Le mardi 05 novembre dernier, à la Halle aux Grains de Toulouse, la saison des Grands Interprètes se poursuivait avec la visite de l’Orchestre des Arts Florissants, dirigé par William Christie, et celle de la soprano Sonya Yoncheva, déjà présente à Toulouse lors d’une récente représentation du Didon et Enée de Purcell. Le programme de cette soirée originale était centré sur le personnage de la Reine Marie-Antoinette et explorait un florilège d’œuvres liées à son époque et à ses goûts musicaux.
A l’image du précédent concert des Grands Interprètes réunissant Philippe Jaroussky et l’ensemble l’Arpeggiata, cette soirée du 5 novembre a revêtu l’aspect d’un véritable spectacle musical d’une qualité particulière liée à celle des interprètes et à celle du choix des œuvres présentées.

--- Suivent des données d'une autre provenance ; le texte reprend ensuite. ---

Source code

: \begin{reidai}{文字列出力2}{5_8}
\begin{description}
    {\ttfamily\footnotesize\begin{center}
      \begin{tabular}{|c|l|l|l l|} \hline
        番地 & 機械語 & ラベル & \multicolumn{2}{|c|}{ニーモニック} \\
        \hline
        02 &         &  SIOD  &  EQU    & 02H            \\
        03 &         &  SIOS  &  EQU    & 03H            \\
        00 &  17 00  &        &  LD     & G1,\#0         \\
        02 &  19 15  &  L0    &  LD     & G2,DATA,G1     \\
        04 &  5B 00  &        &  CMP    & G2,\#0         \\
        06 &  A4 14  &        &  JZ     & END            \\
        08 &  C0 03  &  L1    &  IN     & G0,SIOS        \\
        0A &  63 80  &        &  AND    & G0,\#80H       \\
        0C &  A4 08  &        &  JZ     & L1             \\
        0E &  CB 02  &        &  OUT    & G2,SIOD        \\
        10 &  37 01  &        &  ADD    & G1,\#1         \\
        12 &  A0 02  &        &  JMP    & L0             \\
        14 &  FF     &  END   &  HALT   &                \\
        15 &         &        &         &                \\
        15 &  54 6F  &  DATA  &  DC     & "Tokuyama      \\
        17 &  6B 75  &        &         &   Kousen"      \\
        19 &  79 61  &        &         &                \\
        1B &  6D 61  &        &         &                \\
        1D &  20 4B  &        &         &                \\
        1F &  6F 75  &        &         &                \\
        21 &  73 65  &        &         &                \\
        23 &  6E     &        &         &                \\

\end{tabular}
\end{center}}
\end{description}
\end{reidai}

Ce soir-là, les nombreuses pièces composant le programme (une quinzaine) sont judicieusement interprétées dans la continuité. Le public est même prié de ne pas applaudir entre elles, une consigne suivie avec une certaine dévotion.
C’est Mozart, compositeur fétiche de la Reine, qui ouvre et referme le concert. L’ouverture de son opéra de jeunesse La finta giardiniera donne le ton à la fois dynamique et poétique de cette soirée. William Christie la dirige avec une belle énergie. Dans sa première intervention, la grande soprano Sonya Yoncheva déploie tout l’héroïsme de l’air « Divinité du Styx » extrait de l’opéra Alceste de Christoph Willibald Gluck qui sera le compositeur majoritaire du concert. On retrouve avec bonheur son timbre généreux d’une parfaite rondeur au registre aigu épanoui. Dans cette succession de grandes et belles pièces musicales, les partitions chantées alternent avec les œuvres instrumentales de manière à suggérer le déroulement d’une œuvre unique.

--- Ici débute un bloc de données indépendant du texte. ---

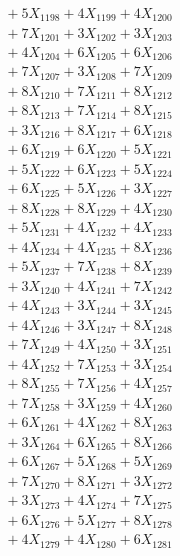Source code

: \documentclass[a4paper,10pt]{article}
\begin{document}
{\begin{align}
&\;  + 5 X_{1198} + 4 X_{1199} + 4 X_{1200} \\[0.3ex]
&\;  + 7 X_{1201} + 3 X_{1202} + 3 X_{1203} \\[0.3ex]
&\;  + 4 X_{1204} + 6 X_{1205} + 6 X_{1206} \\[0.3ex]
&\;  + 7 X_{1207} + 3 X_{1208} + 7 X_{1209} \\[0.5ex]\allowbreak
&\;  + 8 X_{1210} + 7 X_{1211} + 8 X_{1212} \\[0.3ex]
&\;  + 8 X_{1213} + 7 X_{1214} + 8 X_{1215} \\[0.3ex]
&\;  + 3 X_{1216} + 8 X_{1217} + 6 X_{1218} \\[0.3ex]
&\;  + 6 X_{1219} + 6 X_{1220} + 5 X_{1221} \\[0.3ex]
&\;  + 5 X_{1222} + 6 X_{1223} + 5 X_{1224} \\[0.3ex]
&\;  + 6 X_{1225} + 5 X_{1226} + 3 X_{1227} \\[0.3ex]
&\;  + 8 X_{1228} + 8 X_{1229} + 4 X_{1230} \\[0.3ex]
&\;  + 5 X_{1231} + 4 X_{1232} + 4 X_{1233} \\[0.3ex]
&\;  + 4 X_{1234} + 4 X_{1235} + 8 X_{1236} \\[0.3ex]
&\;  + 5 X_{1237} + 7 X_{1238} + 8 X_{1239} \\[0.5ex]\allowbreak
&\;  + 3 X_{1240} + 4 X_{1241} + 7 X_{1242} \\[0.3ex]
&\;  + 4 X_{1243} + 3 X_{1244} + 3 X_{1245} \\[0.3ex]
&\;  + 4 X_{1246} + 3 X_{1247} + 8 X_{1248} \\[0.3ex]
&\;  + 7 X_{1249} + 4 X_{1250} + 3 X_{1251} \\[0.3ex]
&\;  + 4 X_{1252} + 7 X_{1253} + 3 X_{1254} \\[0.3ex]
&\;  + 8 X_{1255} + 7 X_{1256} + 4 X_{1257} \\[0.3ex]
&\;  + 7 X_{1258} + 3 X_{1259} + 4 X_{1260} \\[0.3ex]
&\;  + 6 X_{1261} + 4 X_{1262} + 8 X_{1263} \\[0.3ex]
&\;  + 3 X_{1264} + 6 X_{1265} + 8 X_{1266} \\[0.3ex]
&\;  + 6 X_{1267} + 5 X_{1268} + 5 X_{1269} \\[0.5ex]\allowbreak
&\;  + 7 X_{1270} + 8 X_{1271} + 3 X_{1272} \\[0.3ex]
&\;  + 3 X_{1273} + 4 X_{1274} + 7 X_{1275} \\[0.3ex]
&\;  + 6 X_{1276} + 5 X_{1277} + 8 X_{1278} \\[0.3ex]
&\;  + 4 X_{1279} + 4 X_{1280} + 6 X_{1281} \\[0.3ex]

\end{align}}
\end{document}
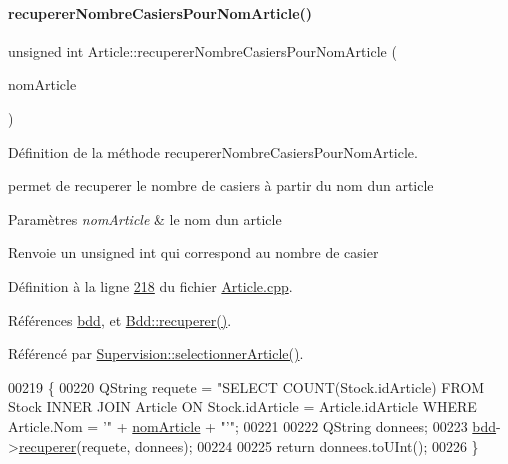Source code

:\paragraph{\texorpdfstring{recuperer\+Nombre\+Casiers\+Pour\+Nom\+Article()}{recupererNombreCasiersPourNomArticle()}}
{\footnotesize\ttfamily unsigned int Article\+::recuperer\+Nombre\+Casiers\+Pour\+Nom\+Article (\begin{DoxyParamCaption}\item[{Q\+String}]{nom\+Article }\end{DoxyParamCaption})\hspace{0.3cm}{\ttfamily [static]}}



Définition de la méthode recuperer\+Nombre\+Casiers\+Pour\+Nom\+Article. 

permet de recuperer le nombre de casiers à partir du nom d\textquotesingle{}un article 
\begin{DoxyParams}{Paramètres}
{\em nom\+Article} & le nom d\textquotesingle{}un article \\
\hline
\end{DoxyParams}
\begin{DoxyReturn}{Renvoie}
un unsigned int qui correspond au nombre de casier 
\end{DoxyReturn}


Définition à la ligne \hyperlink{_article_8cpp_source_l00218}{218} du fichier \hyperlink{_article_8cpp_source}{Article.\+cpp}.



Références \hyperlink{_article_8h_source_l00082}{bdd}, et \hyperlink{_bdd_8cpp_source_l00187}{Bdd\+::recuperer()}.



Référencé par \hyperlink{_supervision_8cpp_source_l00320}{Supervision\+::selectionner\+Article()}.


\begin{DoxyCode}
00219 \{
00220     QString requete = \textcolor{stringliteral}{"SELECT COUNT(Stock.idArticle) FROM Stock INNER JOIN Article ON Stock.idArticle =
       Article.idArticle WHERE Article.Nom = '"} + \hyperlink{class_article_a0ba6c08f7dd54e4b7caf673ecd6b41a6}{nomArticle} + \textcolor{stringliteral}{"'"};
00221 
00222     QString donnees;
00223     \hyperlink{class_article_a7221cec4212d86d74f479b9ee683ee8a}{bdd}->\hyperlink{class_bdd_a8f25d29d309041bbf875700db0efd97b}{recuperer}(requete, donnees);
00224 
00225     \textcolor{keywordflow}{return} donnees.toUInt();
00226 \}
\end{DoxyCode}
\mbox{\label{class_article_aa7aeaee7858b50714e9c022899b9b82d}}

Ainsi, dans la première partie, deux extraits instrumentaux de l’opéra Orphée et Eurydice, de Gluck (le Ballet des ombres heureuses et la Danse de Furies), encadrent l’air tragique de la Médée de Luigi Cherubini, « Vous voyez de vos fils la mère infortunée ». Les interventions impressionnantes des cuivres dans la Danse des Furies fait écho au désespoir de Médée.
Ce premier volet s’achève sur l’air élégiaque « Ô malheureuse Iphigénie », extrait d’Iphigénie en Aulide, de Gluck, et sur la complainte « Non, ce n’est plus pour moi » de la Didon de Niccolò Piccinni, admirablement nuancée par Sonya Yoncheva.

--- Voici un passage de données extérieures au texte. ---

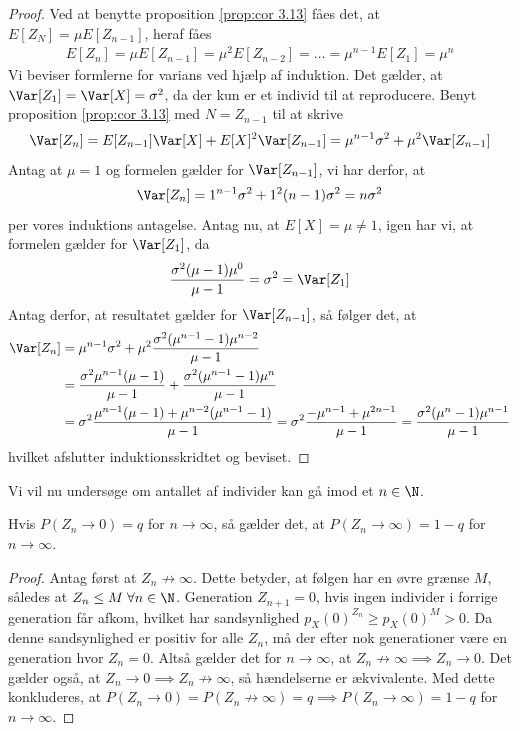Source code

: \begin{proof}
Ved at benytte proposition \ref{prop:cor 3.13} fåes det, at $E[Z_N]=\mu E[Z_{n - 1}]$, heraf fåes
\begin{align*}
    E[Z_n]=\mu E[Z_{n - 1}]=\mu^2E[Z_{n-2}]= \dots = \mu^{n - 1} E[Z_1] = \mu^n
\end{align*}
Vi beviser formlerne for varians ved hjælp af induktion. 
Det gælder, at $\Var[Z_1] = \Var[X] = \sigma^2$, da der kun er et individ til at reproducere.
Benyt proposition \ref{prop:cor 3.13} med $N = Z_{n- 1}$ til at skrive
\begin{align*}
    \Var[Z_n] = E[Z_{n - 1}]\Var[X] + E[X]^2\Var[Z_{n - 1}]  = \mu^{n - 1}\sigma^2 + \mu^2\Var[Z_{n - 1}]
\end{align*}
Antag at $\mu = 1$ og formelen gælder for $\Var[Z_{n - 1}]$, vi har derfor, at 
\begin{equation*}
 \Var[Z_n] = 1^{n-1}\sigma^2 + 1^2 (n - 1)\sigma^2 = n \sigma^2   
\end{equation*}
per vores induktions antagelse.
Antag nu, at $E[X] = \mu \neq 1$, igen har vi, at formelen gælder for $\Var[Z_1]$, da 
\begin{equation*}
    \frac{\sigma^2(\mu - 1)\mu^0}{\mu - 1} = \sigma^2 = \Var[Z_1]
\end{equation*}
Antag derfor, at resultatet gælder for $\Var[Z_{n - 1}]$, så følger det, at
\begin{align*}
    \Var[Z_n] &= \mu^{n - 1} \sigma^2 + \mu^2 \frac{\sigma^2(\mu^{n  - 1} -1)\mu^{n-2}}{\mu-1} \\
    &= \frac{\sigma^2\mu^{n - 1}(\mu - 1)}{\mu - 1} + \frac{\sigma^2(\mu^{n - 1}-1)\mu^{n}}{\mu-1} \\
    &= \sigma^2\frac{\mu^{n - 1}(\mu - 1) + \mu^{n - 2}(\mu^{n - 1} - 1)}{\mu - 1}
    = \sigma^2 \frac{-\mu^{n - 1} + \mu^{2n - 1}}{\mu - 1} = \frac{\sigma^2(\mu^n - 1)\mu^{n - 1}}{\mu - 1}
\end{align*}
hvilket afslutter induktionsskridtet og beviset.
\end{proof}
Vi vil nu undersøge om antallet af individer kan gå imod et $n \in \N$.

\begin{prop} %
Hvis $P(Z_n \to 0) = q$ for $n \to \infty$, så gælder det, at  $P(Z_n \to \infty) = 1 - q$ for $n \to \infty$.
\end{prop}
\begin{proof}
Antag først at $Z_n\not\to\infty$.
Dette betyder, at følgen har en øvre grænse $M$, således at $Z_n \leq M \; \forall n\in \N$.
Generation $Z_{n+1}=0$, hvis ingen individer i forrige generation får afkom, hvilket har sandsynlighed $p_X(0)^{Z_n}\geq p_X(0)^{M}>0$.
Da denne sandsynlighed er positiv for alle $Z_n$, må der efter nok generationer være en generation hvor $Z_n=0$.
Altså gælder det for $n \to \infty$, at $Z_n\not\to\infty\implies Z_n\to0$.
Det gælder også, at $Z_n\to0\implies Z_n\not\to\infty$, så hændelserne er ækvivalente. Med dette konkluderes, at $P(Z_n \to 0) = P(Z_n\not\to\infty) = q \implies P(Z_n\to\infty) = 1-q$ for $n \to \infty$.
\end{proof}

La seconde partie s’ouvre sur un épisode magique réunissant à l’avant-scène, sous un éclairage « ciblé », Sonya Yoncheva, William Christie et la harpiste de l’ensemble, Marie Bournisien. Deux pièces du répertoire traditionnel sont alors chantées par la soprano : « C’est mon ami », attribuée à Louis-Claude-Armand Chardin, et la célébrissime romance de Johann Paul Aegidius Martini, « Plaisir d’amour ». Un moment hors du temps.
La suite du concert offre plusieurs airs empreints d’une douceur et d’une sensibilité assumées par la chanteuse. Il s’agit de « Ah ! Peut-être à mes yeux luit ma dernière aurore ! », extrait de Demophoon, de Luigi Cherubini, et « Ah si la liberté me doit être ravie », de l’Armide de Gluck. Mozart est très présent dans la conclusion du concert. Deux extraits du ballet de son opéra Idomeneo, sont suivis de l’air « Ecco il punto, o Vitellia !… Non piu di fiori » de La Clemenza di Tito dont la soliste souligne avec art le drame intérieur qui s’y joue. La contribution en duo de la clarinette solo s’avère éblouissante.
Les acclamations du public incitent les interprètes à offrir pas moins de trois bis. Un air en italien d’un opéra méconnu de Gluck est suivi d’une reprise de « Plaisir d’amour », de Martini et de la chanson de Chardin « C’est mon ami ».